I saw lots of dead bees being dragged out of the hive during the first 3 days. It was really unnerving. I do not know whether the queen took a break during the treatment, but I believe she survived and is laying because I saw young larvae on day 10. I’ll check again this weekend. 

>So if you not sure about how the treatment went test 2 or 3 weeks later, then again in a couple months. If the 2 week test is not looking great you may decide to do a second treatment

I’ll keep monitoring both hives to see if further treatment is needed. I’m sure I’ll ask for advice again. This is a great forum.
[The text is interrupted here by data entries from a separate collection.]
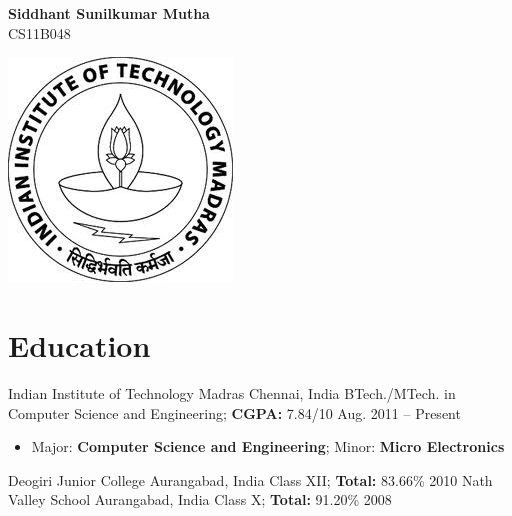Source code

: \documentclass[letterpaper,11pt]{resume}
\author{Siddhant Sunilkumar Mutha}
\begin{document}


\raisebox{0ex}{
}

\noindent\begin{minipage}{\textwidth}
\begin{minipage}[c]{0.75\textwidth}
\textbf{\huge Siddhant Sunilkumar Mutha} \\

    {\large CS11B048} 

\end{minipage}\hfill
\begin{minipage}[c]{0.25\textwidth}
     \includegraphics[scale=0.25, right]{logo.png} 
\end{minipage}%
\end{minipage}


    

  \vspace{0.1in}

\section{Education}
\begin{itemize}
    \credential
    {{Indian Institute of Technology Madras}}
    {Chennai, India}
    {{BTech./MTech. in Computer Science
      and Engineering}; {{\bf CGPA:} 7.84/10}
      }
    {Aug. 2011 -- Present}
 { \begin{itemize}
      \item{Major: \textbf{Computer Science and Engineering}; Minor: \textbf{Micro Electronics}}
      \end{itemize}
    }
   \credential
    {{Deogiri Junior College}}
    {Aurangabad, India}
    {{Class XII}; {{\bf Total:} 83.66\%}
     }
    {2010}
    \bigskip
   \credential
    {{Nath Valley School}}
    {Aurangabad, India}
    {{Class X}; {{\bf Total:} 91.20\%}}
    {2008}
   \bigskip 

\end{itemize}
\end{document}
Thank you.


----------



## Oldtimer (Jul 4, 2010)

Very interesting results, I'd like to see again in another week or two, mainly because I'm too lazy to ever do it myself and interesting to see how the curve goes after a FA treatment.

I would say though, that if at stays at 5 or so a day, there would still be a worrying level of mites and something further should be done.


----------



## jwcarlson (Feb 14, 2014)

That is a lot of mites... nearly 2400.

We we call it a 40,000 bee colony that's 6% infestation roughly. These kind of things make me wish I had a proper sticky board set up.


----------



## Phoebee (Jan 29, 2014)

jwcarlson said:


> That is a lot of mites... nearly 2400.
> 
> We we call it a 40,000 bee colony that's 6% infestation roughly. These kind of things make me wish I had a proper sticky board set up.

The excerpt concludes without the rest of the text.